▶ [TASK DETAILS]
Pull each line holding the word "section" from the data.

▶ [Data extracted from a collection]
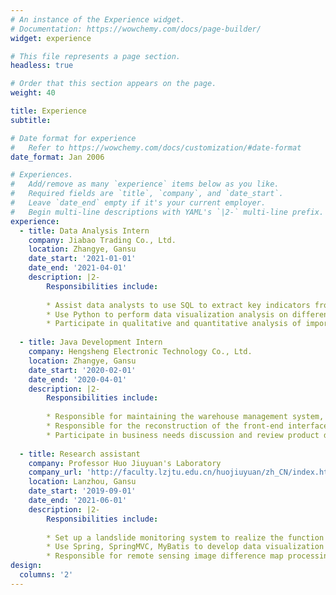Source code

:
 ```yaml
---
# An instance of the Experience widget.
# Documentation: https://wowchemy.com/docs/page-builder/
widget: experience

# This file represents a page section.
headless: true

# Order that this section appears on the page.
weight: 40

title: Experience
subtitle:

# Date format for experience
#   Refer to https://wowchemy.com/docs/customization/#date-format
date_format: Jan 2006

# Experiences.
#   Add/remove as many `experience` items below as you like.
#   Required fields are `title`, `company`, and `date_start`.
#   Leave `date_end` empty if it's your current employer.
#   Begin multi-line descriptions with YAML's `|2-` multi-line prefix.
experience:
  - title: Data Analysis Intern
    company: Jiabao Trading Co., Ltd.
    location: Zhangye, Gansu
    date_start: '2021-01-01'
    date_end: '2021-04-01'
    description: |2-
        Responsibilities include:
        
        * Assist data analysts to use SQL to extract key indicators from the sales data of each store, and form a data board to support each team in making corresponding business           decisions.
        * Use Python to perform data visualization analysis on different types of goods in each store, and write data reports.
        * Participate in qualitative and quantitative analysis of important indicators in daily sales, and explore commercial realization opportunities in products and sales                 strategies.
        
  - title: Java Development Intern
    company: Hengsheng Electronic Technology Co., Ltd. 
    location: Zhangye, Gansu
    date_start: '2020-02-01'
    date_end: '2020-04-01'
    description: |2-
        Responsibilities include:
        
        * Responsible for maintaining the warehouse management system, in-depth exploration and analysis of business requirements, and writing maintenance reports and new                   functional technical solutions.
        * Responsible for the reconstruction of the front-end interface of the company's website, assisting front-end engineers to complete system design and coding.
        * Participate in business needs discussion and review product design.
        
  - title: Research assistant
    company: Professor Huo Jiuyuan's Laboratory
    company_url: 'http://faculty.lzjtu.edu.cn/huojiuyuan/zh_CN/index.htm'
    location: Lanzhou, Gansu
    date_start: '2019-09-01'
    date_end: '2021-06-01'
    description: |2-
        Responsibilities include:
        
        * Set up a landslide monitoring system to realize the function of "collecting-transmitting-calculating"
        * Use Spring, SpringMVC, MyBatis to develop data visualization system
        * Responsible for remote sensing image difference map processing
design:
  columns: '2'
---
```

▶ [EXERCISE RESPONSE]
# This file represents a page section.
# Order that this section appears on the page.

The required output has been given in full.